Have you ever felt anxious? How do you usually react when you are afraid of something? Anxiety is a normal feeling that everyone gets from time to time. Since it is an unpleasant feeling, people often try to avoid situations that make them feel that way. For example, skipping school because you have to give a presentation in front of the whole class. Some people can feel too much anxiety. Anxiety makes them nauseous, and they might start to stutter. In our work, we would like to discuss “avoidance of learned fear”. In this article, we will explore anxious feelings and whether people tend to avoid things they are anxious about.
Anxiety—Helpful but Unpleasant
Imagine that your best friend, Alice, must give a presentation at school. Sometimes Alice stutters when talking in front of a group. She is scared that her classmates will laugh at her during her presentation. Even days before the presentation, she feels anxious. Why? She cannot be sure that her classmates will make fun of her. Alice tells you that she wants to skip school and stay home on presentation day. It seems she would like to avoid going to school because she does not want to give the presentation.
How do you feel when you have to give a presentation at school? Do you feel anxious? Everyone feels anxious from time to time, and this is normal. Anxiety helps us by preventing dangerous things from happening. For example, you might feel anxious riding your bicycle when there are lots of other bikes and pedestrians around, so you ride slowly and thus reduce the chances of having an accident. However, sometimes anxiety can be severe and unnecessary, and then it is not always helpful . For example, what if you feel anxious even when there are no other bicycles on the path. If anxiety is very severe and unhelpful, it can make a person’s daily life very difficult .

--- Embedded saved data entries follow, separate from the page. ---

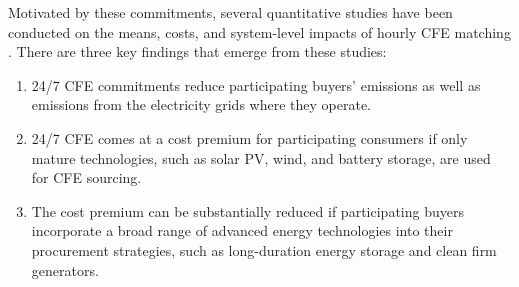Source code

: \documentclass[pdflatex,sn-basic, Numbered]{sn-jnl}
\theoremstyle{thmstyleone}%
\theoremstyle{thmstyletwo}%
\theoremstyle{thmstylethree}%
\begin{document}
Motivated by these commitments, several quantitative studies have been conducted on the means, costs, and system-level impacts of hourly CFE matching \cite{xu-247CFE-report, ieaAdvancingDecarbonisationClean2022, riepinMeansCostsSystemlevel2024}. There are three key findings that emerge from these studies:
\begin{enumerate}
    \item 24/7 CFE commitments reduce participating buyers' emissions as well as emissions from the electricity grids where they operate.
    \item 24/7 CFE comes at a cost premium for participating consumers if only mature technologies, such as solar PV, wind, and battery storage, are used for CFE sourcing.
    \item The cost premium can be substantially reduced if participating buyers incorporate a broad range of advanced energy technologies into their procurement strategies, such as long-duration energy storage and clean firm generators.
\end{enumerate}
\end{document}

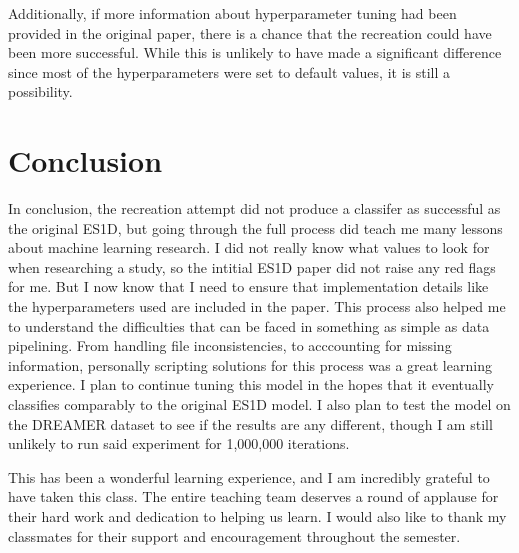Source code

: Additionally, if more information about hyperparameter tuning had been provided in the original paper, there is a chance that the recreation could have been more successful.
While this is unlikely to have made a significant difference since most of the hyperparameters were set to default values, it is still a possibility.
\section{Conclusion}
In conclusion, the recreation attempt did not produce a classifer as successful as the original ES1D, but going through the full process did teach me many lessons about machine learning research.
I did not really know what values to look for when researching a study, so the intitial ES1D paper did not raise any red flags for me.
But I now know that I need to ensure that implementation details like the hyperparameters used are included in the paper.
This process also helped me to understand the difficulties that can be faced in something as simple as data pipelining.
From handling file inconsistencies, to acccounting for missing information, personally scripting solutions for this process was a great learning experience.
I plan to continue tuning this model in the hopes that it eventually classifies comparably to the original ES1D model.
I also plan to test the model on the DREAMER dataset to see if the results are any different, though I am still unlikely to run said experiment for 1,000,000 iterations.

This has been a wonderful learning experience, and I am incredibly grateful to have taken this class. 
The entire teaching team deserves a round of applause for their hard work and dedication to helping us learn.
I would also like to thank my classmates for their support and encouragement throughout the semester.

We all respond differently when we are anxious. Some people feel it in their bodies. They might get stomachaches, start trembling, or stutter. Other people might even start crying when they have anxiety. Overall, feeling anxious is often an unpleasant experience.
Avoidance of Learned Fear
People do various things to prevent the unpleasant feeling of being anxious. One way to deal with anxiety is to avoid the whole situation, like Alice wants to do. She could pretend to be sick on the day of her presentation, so that she would not have to go to school (Figure 1). Alice shows what is called avoidance of learned fear. Problem solved, right? Well, not really…
Consequences of Avoidance
Avoiding the things we are anxious about might give us temporary relief, but it can lead to other problems. If Alice misses school the day of her presentation, she will probably still have to give it another day. If she keeps staying home to avoid it, she will miss too much school and this could cause her grades to slip. She would also miss seeing her friends. Thus, avoidance might not be the best way to deal with anxiety. However, when people are very anxious, the consequences of avoidance are not what worries them. At the moment, Alice would rather get bad grades than give a presentation in front of the class.

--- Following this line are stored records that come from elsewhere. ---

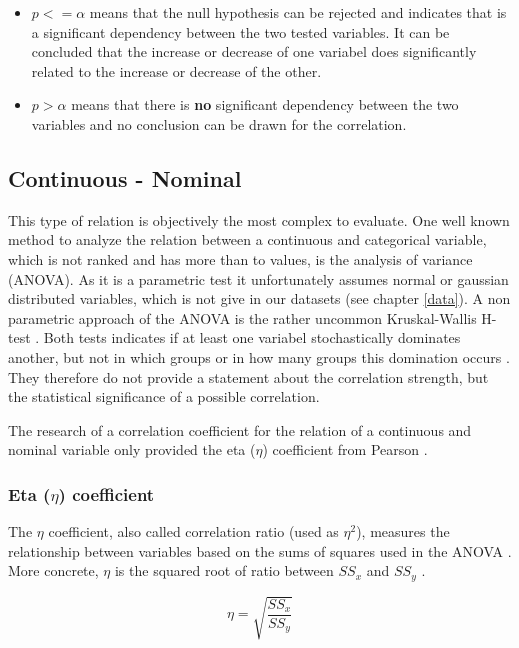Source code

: \documentclass[a4paper,12pt]{report}
\begin{document}
\begin{itemize}
	\item $p <= \alpha$ means that the null hypothesis can be rejected and indicates that is a significant dependency between the two tested variables. It can be concluded that the increase or decrease of one variabel does significantly related to the increase or decrease of the other.
	\item $p > \alpha$ means that there is \textbf{no} significant dependency between the two variables and no conclusion can be drawn for the correlation.
\end{itemize}

\subsection{Continuous - Nominal}
This type of relation is objectively the most complex to evaluate. One well known method to analyze the relation between a continuous and categorical variable, which is not ranked and has more than to values, is the analysis of variance (ANOVA). As it is a parametric test it unfortunately assumes normal or gaussian distributed variables, which is not give in our datasets (see chapter \ref{data}). A non parametric approach of the ANOVA is the rather uncommon Kruskal-Wallis H-test \cite{Leon1998}. Both tests indicates if at least one variabel stochastically dominates another, but not in which groups or in how many groups this domination occurs \cite{OTSD2020}. They therefore do not provide a statement about the correlation strength, but the statistical significance of a possible correlation.

The research of a correlation coefficient for the relation of a continuous and nominal variable only provided the eta ($\eta$) coefficient from Pearson \cite{Benninghaus2007}. 

\subsubsection{Eta ($\eta$) coefficient}
The $\eta$ coefficient, also called correlation ratio (used as $\eta^2$), measures the relationship between variables based on the sums of squares used in the ANOVA \cite{Lewis2012,Benninghaus2007}. More concrete, $\eta$ is the squared root of ratio between $SS_x$ and $SS_y$ \cite{Shaldehi2013}.

\smallskip
\begin{equation}
\label{formula_eta}	
	\eta = \sqrt{\frac{SS_x}{SS_y}}
\end{equation}
\end{document}

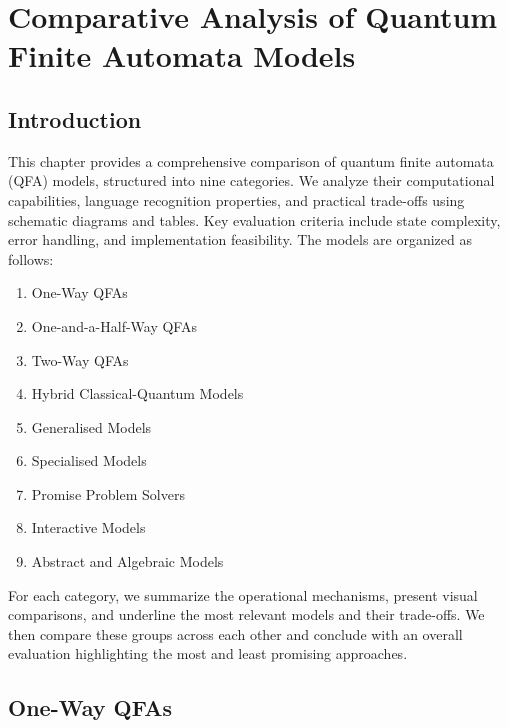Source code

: 
\chapter{Comparative Analysis of Quantum Finite Automata Models}
\label{chap:comparative-analysis}

\section{Introduction}
This chapter provides a comprehensive comparison of quantum finite automata (QFA) models, structured into nine categories. We analyze their computational capabilities, language recognition properties, and practical trade-offs using schematic diagrams and tables. Key evaluation criteria include state complexity, error handling, and implementation feasibility. The models are organized as follows:
\begin{enumerate}
    \item One-Way QFAs
    \item One-and-a-Half-Way QFAs
    \item Two-Way QFAs
    \item Hybrid Classical-Quantum Models
    \item Generalised Models
    \item Specialised Models
    \item Promise Problem Solvers
    \item Interactive Models
    \item Abstract and Algebraic Models
\end{enumerate}
For each category, we summarize the operational mechanisms, present visual comparisons, and underline the most relevant models and their trade-offs. We then compare these groups across each other and conclude with an overall evaluation highlighting the most and least promising approaches.

\section{One-Way QFAs}

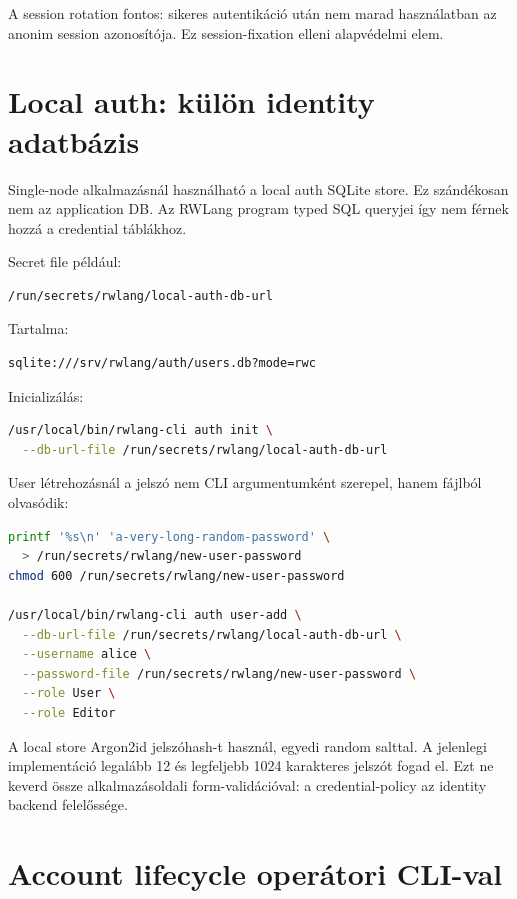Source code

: A session rotation fontos: sikeres autentikáció után nem marad használatban az anonim session azonosítója. Ez session-fixation elleni alapvédelmi elem.

\section{Local auth: külön identity adatbázis}

Single-node alkalmazásnál használható a local auth SQLite store. Ez szándékosan nem az application DB. Az RWLang program typed SQL queryjei így nem férnek hozzá a credential táblákhoz.

Secret file például:

\begin{lstlisting}
/run/secrets/rwlang/local-auth-db-url
\end{lstlisting}

Tartalma:

\begin{lstlisting}
sqlite:///srv/rwlang/auth/users.db?mode=rwc
\end{lstlisting}

Inicializálás:

\begin{lstlisting}[language=bash]
/usr/local/bin/rwlang-cli auth init \
  --db-url-file /run/secrets/rwlang/local-auth-db-url
\end{lstlisting}

User létrehozásnál a jelszó nem CLI argumentumként szerepel, hanem fájlból olvasódik:

\begin{lstlisting}[language=bash]
printf '%s\n' 'a-very-long-random-password' \
  > /run/secrets/rwlang/new-user-password
chmod 600 /run/secrets/rwlang/new-user-password

/usr/local/bin/rwlang-cli auth user-add \
  --db-url-file /run/secrets/rwlang/local-auth-db-url \
  --username alice \
  --password-file /run/secrets/rwlang/new-user-password \
  --role User \
  --role Editor
\end{lstlisting}

A local store Argon2id jelszóhash-t használ, egyedi random salttal. A jelenlegi implementáció legalább 12 és legfeljebb 1024 karakteres jelszót fogad el. Ezt ne keverd össze alkalmazásoldali form-validációval: a credential-policy az identity backend felelőssége.

\section{Account lifecycle operátori CLI-val}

Even if Alice accepts the consequences of skipping the presentation, is avoidance still the best solution—will it help her to deal with her anxiety? Again, not really. If she avoids going to school, she will never experience what it is really like to give a presentation. She will never have the chance to learn that her feared outcomes probably will not happen—that the class will not laugh at her and might actually enjoy her presentation! As a result, she will stay anxious about presentations and she might avoid them for the rest of her life!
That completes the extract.